◆ Exercise goal
Nothing but the images should be left out when the entries are restated word for word.

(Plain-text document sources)
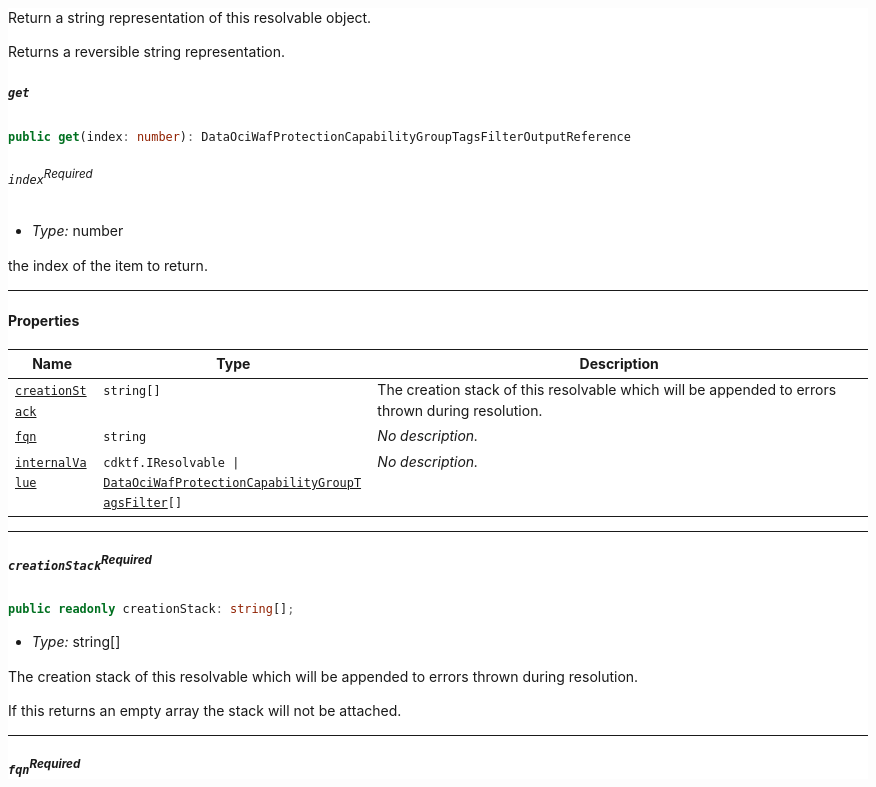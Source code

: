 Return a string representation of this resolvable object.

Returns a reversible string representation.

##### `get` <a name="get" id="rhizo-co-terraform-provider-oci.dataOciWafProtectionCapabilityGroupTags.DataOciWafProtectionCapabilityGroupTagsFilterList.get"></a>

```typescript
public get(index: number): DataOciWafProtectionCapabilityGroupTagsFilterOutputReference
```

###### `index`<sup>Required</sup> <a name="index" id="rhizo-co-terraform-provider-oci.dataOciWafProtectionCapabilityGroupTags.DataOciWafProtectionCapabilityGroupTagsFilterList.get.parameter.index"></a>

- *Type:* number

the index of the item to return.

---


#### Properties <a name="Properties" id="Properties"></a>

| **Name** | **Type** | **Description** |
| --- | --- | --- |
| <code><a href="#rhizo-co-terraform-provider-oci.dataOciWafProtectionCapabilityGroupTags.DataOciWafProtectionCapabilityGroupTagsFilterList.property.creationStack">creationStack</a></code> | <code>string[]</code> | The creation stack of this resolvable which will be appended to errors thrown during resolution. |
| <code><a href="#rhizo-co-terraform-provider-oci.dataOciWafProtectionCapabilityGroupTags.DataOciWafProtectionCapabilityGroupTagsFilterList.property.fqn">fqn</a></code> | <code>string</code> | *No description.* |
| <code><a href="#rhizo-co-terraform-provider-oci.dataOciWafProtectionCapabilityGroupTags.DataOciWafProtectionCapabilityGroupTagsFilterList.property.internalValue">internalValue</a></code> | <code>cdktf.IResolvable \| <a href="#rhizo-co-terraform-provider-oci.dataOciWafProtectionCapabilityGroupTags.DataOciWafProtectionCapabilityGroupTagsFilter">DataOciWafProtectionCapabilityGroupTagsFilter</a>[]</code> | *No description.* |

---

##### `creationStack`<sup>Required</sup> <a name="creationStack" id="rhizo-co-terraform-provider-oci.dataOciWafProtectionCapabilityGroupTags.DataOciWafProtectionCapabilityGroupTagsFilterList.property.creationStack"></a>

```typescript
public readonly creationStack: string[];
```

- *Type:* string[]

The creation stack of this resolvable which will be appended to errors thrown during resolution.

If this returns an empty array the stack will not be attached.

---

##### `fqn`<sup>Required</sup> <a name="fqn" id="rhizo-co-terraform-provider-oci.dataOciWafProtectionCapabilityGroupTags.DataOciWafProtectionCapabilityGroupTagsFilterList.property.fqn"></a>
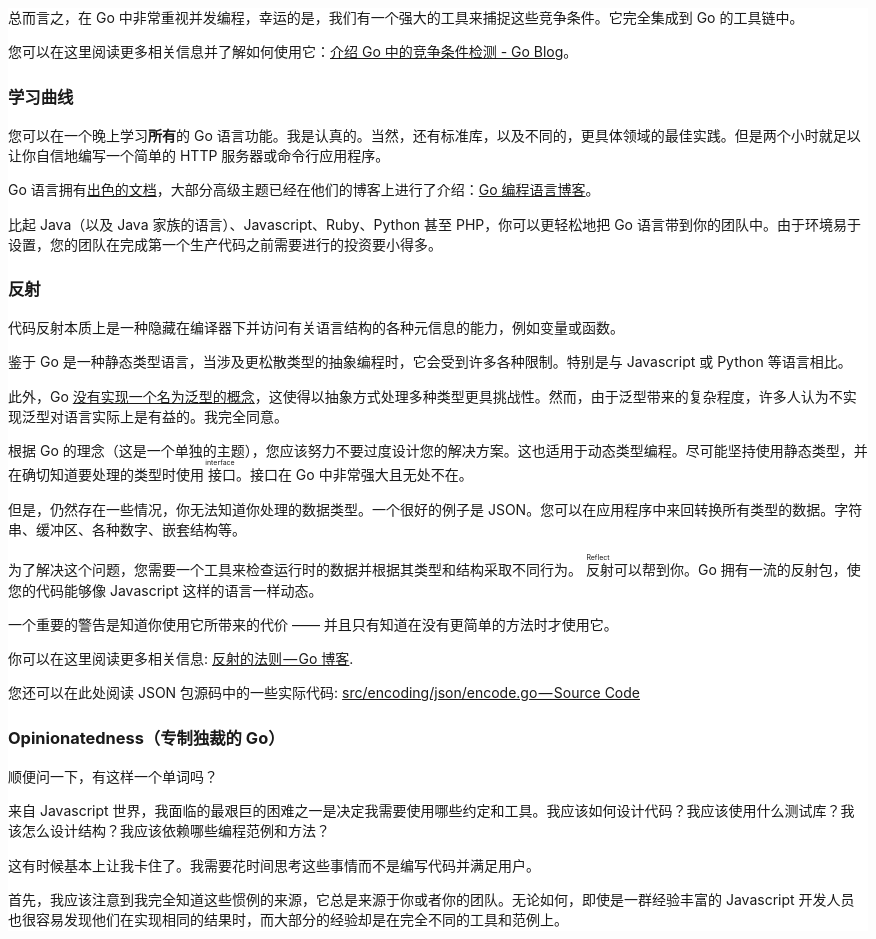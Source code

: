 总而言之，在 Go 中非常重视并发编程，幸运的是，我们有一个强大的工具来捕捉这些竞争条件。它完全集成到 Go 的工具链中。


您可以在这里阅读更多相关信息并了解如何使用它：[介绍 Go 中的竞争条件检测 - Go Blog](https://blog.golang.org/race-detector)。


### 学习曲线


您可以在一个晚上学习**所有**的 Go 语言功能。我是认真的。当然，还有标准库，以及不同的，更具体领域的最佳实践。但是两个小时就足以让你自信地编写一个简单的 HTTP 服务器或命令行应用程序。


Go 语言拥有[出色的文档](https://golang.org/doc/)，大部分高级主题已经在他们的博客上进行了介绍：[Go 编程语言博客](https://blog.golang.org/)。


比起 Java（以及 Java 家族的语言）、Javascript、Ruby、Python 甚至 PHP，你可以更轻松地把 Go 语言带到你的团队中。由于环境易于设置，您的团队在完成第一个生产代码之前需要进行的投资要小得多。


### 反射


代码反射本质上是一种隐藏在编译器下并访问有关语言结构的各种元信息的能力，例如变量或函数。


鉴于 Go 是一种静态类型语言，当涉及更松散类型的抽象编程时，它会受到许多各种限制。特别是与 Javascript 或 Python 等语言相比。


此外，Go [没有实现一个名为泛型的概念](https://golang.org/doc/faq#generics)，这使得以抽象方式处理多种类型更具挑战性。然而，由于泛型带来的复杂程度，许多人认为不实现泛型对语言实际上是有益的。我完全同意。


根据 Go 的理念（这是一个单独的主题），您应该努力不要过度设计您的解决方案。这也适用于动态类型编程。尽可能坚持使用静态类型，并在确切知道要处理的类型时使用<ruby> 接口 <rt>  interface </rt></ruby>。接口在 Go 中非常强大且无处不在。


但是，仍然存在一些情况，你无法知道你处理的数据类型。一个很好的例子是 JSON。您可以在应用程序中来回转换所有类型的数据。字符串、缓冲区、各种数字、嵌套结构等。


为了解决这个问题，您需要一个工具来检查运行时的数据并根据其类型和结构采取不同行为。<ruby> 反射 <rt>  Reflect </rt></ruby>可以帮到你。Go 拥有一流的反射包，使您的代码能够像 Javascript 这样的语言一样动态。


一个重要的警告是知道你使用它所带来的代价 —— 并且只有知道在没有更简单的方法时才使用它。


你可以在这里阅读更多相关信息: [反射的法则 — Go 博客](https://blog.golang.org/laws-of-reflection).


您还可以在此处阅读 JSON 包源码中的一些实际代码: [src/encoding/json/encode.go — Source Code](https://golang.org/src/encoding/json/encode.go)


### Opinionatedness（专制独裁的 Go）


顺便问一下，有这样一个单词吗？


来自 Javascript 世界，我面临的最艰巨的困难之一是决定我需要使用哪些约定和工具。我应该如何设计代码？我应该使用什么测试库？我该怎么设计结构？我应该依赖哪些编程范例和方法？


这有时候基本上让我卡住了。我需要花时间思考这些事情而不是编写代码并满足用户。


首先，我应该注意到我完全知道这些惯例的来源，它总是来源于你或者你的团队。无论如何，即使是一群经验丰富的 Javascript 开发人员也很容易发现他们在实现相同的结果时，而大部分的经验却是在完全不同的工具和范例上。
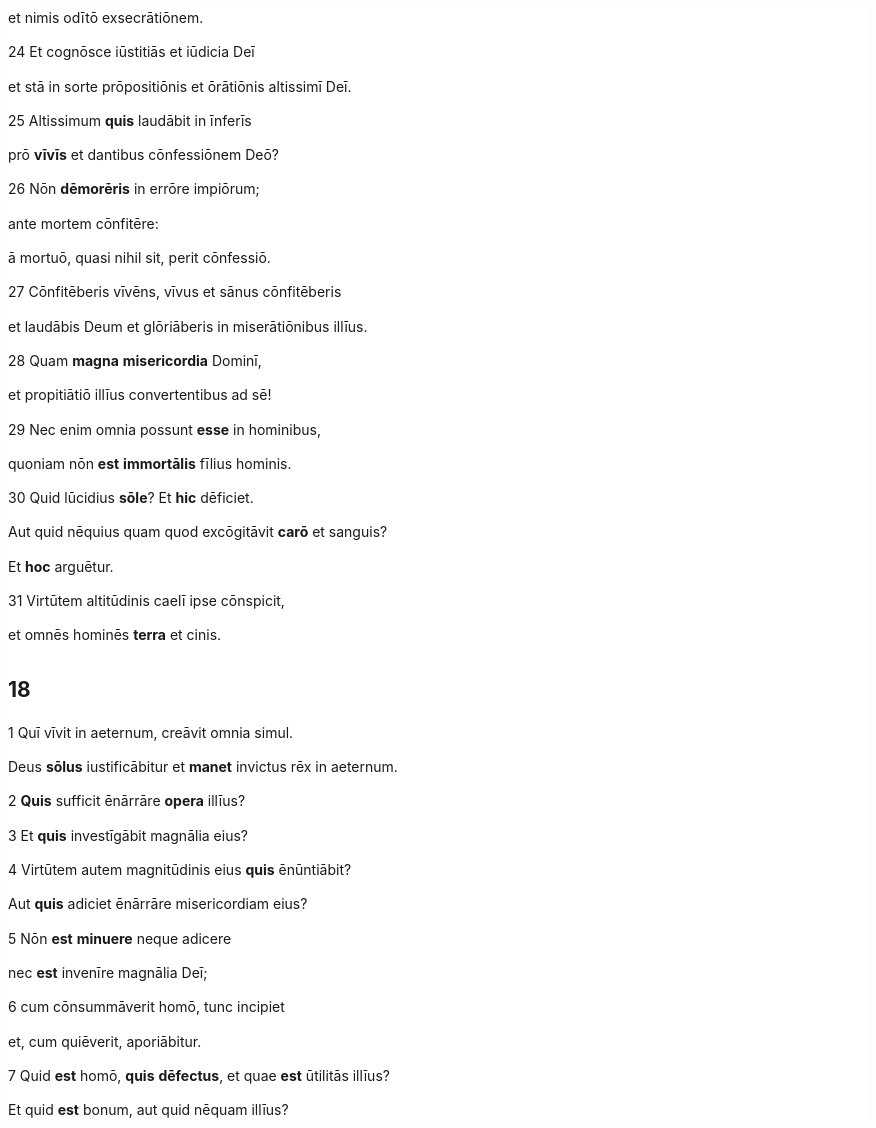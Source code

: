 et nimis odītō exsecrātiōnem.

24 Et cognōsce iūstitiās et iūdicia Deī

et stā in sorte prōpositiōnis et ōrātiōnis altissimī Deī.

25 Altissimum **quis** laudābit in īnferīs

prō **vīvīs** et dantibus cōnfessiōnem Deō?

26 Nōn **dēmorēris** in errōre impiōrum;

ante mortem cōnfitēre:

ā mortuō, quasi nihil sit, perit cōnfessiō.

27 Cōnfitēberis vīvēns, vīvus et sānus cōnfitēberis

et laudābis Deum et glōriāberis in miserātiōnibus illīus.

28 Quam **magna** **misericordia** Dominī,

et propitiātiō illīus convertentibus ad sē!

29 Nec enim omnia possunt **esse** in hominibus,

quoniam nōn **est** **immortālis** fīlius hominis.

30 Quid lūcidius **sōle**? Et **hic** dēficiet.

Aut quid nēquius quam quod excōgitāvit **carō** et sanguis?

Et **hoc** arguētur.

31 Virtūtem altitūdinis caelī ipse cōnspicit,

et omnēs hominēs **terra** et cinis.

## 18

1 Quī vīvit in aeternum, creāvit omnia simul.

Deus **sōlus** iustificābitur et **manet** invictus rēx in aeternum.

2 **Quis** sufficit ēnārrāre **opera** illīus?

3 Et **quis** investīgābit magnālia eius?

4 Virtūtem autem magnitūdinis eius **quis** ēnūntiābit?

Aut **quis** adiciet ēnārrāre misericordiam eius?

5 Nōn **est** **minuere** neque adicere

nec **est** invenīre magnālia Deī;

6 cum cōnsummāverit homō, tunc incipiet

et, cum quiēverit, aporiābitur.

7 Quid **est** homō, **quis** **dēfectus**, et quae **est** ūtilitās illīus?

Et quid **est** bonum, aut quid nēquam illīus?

◆ Response box
Source code

: Return a string representation of this resolvable object.

Returns a reversible string representation.

##### `get` <a name="get" id="rhizo-co-terraform-provider-oci.dataOciWafProtectionCapabilityGroupTags.DataOciWafProtectionCapabilityGroupTagsFilterList.get"></a>

```typescript
public get(index: number): DataOciWafProtectionCapabilityGroupTagsFilterOutputReference
```

###### `index`<sup>Required</sup> <a name="index" id="rhizo-co-terraform-provider-oci.dataOciWafProtectionCapabilityGroupTags.DataOciWafProtectionCapabilityGroupTagsFilterList.get.parameter.index"></a>

- *Type:* number

the index of the item to return.

---


#### Properties <a name="Properties" id="Properties"></a>

| **Name** | **Type** | **Description** |
| --- | --- | --- |
| <code><a href="#rhizo-co-terraform-provider-oci.dataOciWafProtectionCapabilityGroupTags.DataOciWafProtectionCapabilityGroupTagsFilterList.property.creationStack">creationStack</a></code> | <code>string[]</code> | The creation stack of this resolvable which will be appended to errors thrown during resolution. |
| <code><a href="#rhizo-co-terraform-provider-oci.dataOciWafProtectionCapabilityGroupTags.DataOciWafProtectionCapabilityGroupTagsFilterList.property.fqn">fqn</a></code> | <code>string</code> | *No description.* |
| <code><a href="#rhizo-co-terraform-provider-oci.dataOciWafProtectionCapabilityGroupTags.DataOciWafProtectionCapabilityGroupTagsFilterList.property.internalValue">internalValue</a></code> | <code>cdktf.IResolvable \| <a href="#rhizo-co-terraform-provider-oci.dataOciWafProtectionCapabilityGroupTags.DataOciWafProtectionCapabilityGroupTagsFilter">DataOciWafProtectionCapabilityGroupTagsFilter</a>[]</code> | *No description.* |

---

##### `creationStack`<sup>Required</sup> <a name="creationStack" id="rhizo-co-terraform-provider-oci.dataOciWafProtectionCapabilityGroupTags.DataOciWafProtectionCapabilityGroupTagsFilterList.property.creationStack"></a>

```typescript
public readonly creationStack: string[];
```

- *Type:* string[]

The creation stack of this resolvable which will be appended to errors thrown during resolution.

If this returns an empty array the stack will not be attached.

---

##### `fqn`<sup>Required</sup> <a name="fqn" id="rhizo-co-terraform-provider-oci.dataOciWafProtectionCapabilityGroupTags.DataOciWafProtectionCapabilityGroupTagsFilterList.property.fqn"></a>
Source code

: 总而言之，在 Go 中非常重视并发编程，幸运的是，我们有一个强大的工具来捕捉这些竞争条件。它完全集成到 Go 的工具链中。


您可以在这里阅读更多相关信息并了解如何使用它：[介绍 Go 中的竞争条件检测 - Go Blog](https://blog.golang.org/race-detector)。


### 学习曲线


您可以在一个晚上学习**所有**的 Go 语言功能。我是认真的。当然，还有标准库，以及不同的，更具体领域的最佳实践。但是两个小时就足以让你自信地编写一个简单的 HTTP 服务器或命令行应用程序。


Go 语言拥有[出色的文档](https://golang.org/doc/)，大部分高级主题已经在他们的博客上进行了介绍：[Go 编程语言博客](https://blog.golang.org/)。


比起 Java（以及 Java 家族的语言）、Javascript、Ruby、Python 甚至 PHP，你可以更轻松地把 Go 语言带到你的团队中。由于环境易于设置，您的团队在完成第一个生产代码之前需要进行的投资要小得多。


### 反射


代码反射本质上是一种隐藏在编译器下并访问有关语言结构的各种元信息的能力，例如变量或函数。


鉴于 Go 是一种静态类型语言，当涉及更松散类型的抽象编程时，它会受到许多各种限制。特别是与 Javascript 或 Python 等语言相比。


此外，Go [没有实现一个名为泛型的概念](https://golang.org/doc/faq#generics)，这使得以抽象方式处理多种类型更具挑战性。然而，由于泛型带来的复杂程度，许多人认为不实现泛型对语言实际上是有益的。我完全同意。


根据 Go 的理念（这是一个单独的主题），您应该努力不要过度设计您的解决方案。这也适用于动态类型编程。尽可能坚持使用静态类型，并在确切知道要处理的类型时使用<ruby> 接口 <rt>  interface </rt></ruby>。接口在 Go 中非常强大且无处不在。


但是，仍然存在一些情况，你无法知道你处理的数据类型。一个很好的例子是 JSON。您可以在应用程序中来回转换所有类型的数据。字符串、缓冲区、各种数字、嵌套结构等。


为了解决这个问题，您需要一个工具来检查运行时的数据并根据其类型和结构采取不同行为。<ruby> 反射 <rt>  Reflect </rt></ruby>可以帮到你。Go 拥有一流的反射包，使您的代码能够像 Javascript 这样的语言一样动态。


一个重要的警告是知道你使用它所带来的代价 —— 并且只有知道在没有更简单的方法时才使用它。


你可以在这里阅读更多相关信息: [反射的法则 — Go 博客](https://blog.golang.org/laws-of-reflection).


您还可以在此处阅读 JSON 包源码中的一些实际代码: [src/encoding/json/encode.go — Source Code](https://golang.org/src/encoding/json/encode.go)


### Opinionatedness（专制独裁的 Go）


顺便问一下，有这样一个单词吗？


来自 Javascript 世界，我面临的最艰巨的困难之一是决定我需要使用哪些约定和工具。我应该如何设计代码？我应该使用什么测试库？我该怎么设计结构？我应该依赖哪些编程范例和方法？


这有时候基本上让我卡住了。我需要花时间思考这些事情而不是编写代码并满足用户。


首先，我应该注意到我完全知道这些惯例的来源，它总是来源于你或者你的团队。无论如何，即使是一群经验丰富的 Javascript 开发人员也很容易发现他们在实现相同的结果时，而大部分的经验却是在完全不同的工具和范例上。
Source code

: et nimis odītō exsecrātiōnem.

24 Et cognōsce iūstitiās et iūdicia Deī

et stā in sorte prōpositiōnis et ōrātiōnis altissimī Deī.

25 Altissimum **quis** laudābit in īnferīs

prō **vīvīs** et dantibus cōnfessiōnem Deō?

26 Nōn **dēmorēris** in errōre impiōrum;

ante mortem cōnfitēre:

ā mortuō, quasi nihil sit, perit cōnfessiō.

27 Cōnfitēberis vīvēns, vīvus et sānus cōnfitēberis

et laudābis Deum et glōriāberis in miserātiōnibus illīus.

28 Quam **magna** **misericordia** Dominī,

et propitiātiō illīus convertentibus ad sē!

29 Nec enim omnia possunt **esse** in hominibus,

quoniam nōn **est** **immortālis** fīlius hominis.

30 Quid lūcidius **sōle**? Et **hic** dēficiet.

Aut quid nēquius quam quod excōgitāvit **carō** et sanguis?

Et **hoc** arguētur.

31 Virtūtem altitūdinis caelī ipse cōnspicit,

et omnēs hominēs **terra** et cinis.

## 18

1 Quī vīvit in aeternum, creāvit omnia simul.

Deus **sōlus** iustificābitur et **manet** invictus rēx in aeternum.

2 **Quis** sufficit ēnārrāre **opera** illīus?

3 Et **quis** investīgābit magnālia eius?

4 Virtūtem autem magnitūdinis eius **quis** ēnūntiābit?

Aut **quis** adiciet ēnārrāre misericordiam eius?

5 Nōn **est** **minuere** neque adicere

nec **est** invenīre magnālia Deī;

6 cum cōnsummāverit homō, tunc incipiet

et, cum quiēverit, aporiābitur.

7 Quid **est** homō, **quis** **dēfectus**, et quae **est** ūtilitās illīus?

Et quid **est** bonum, aut quid nēquam illīus?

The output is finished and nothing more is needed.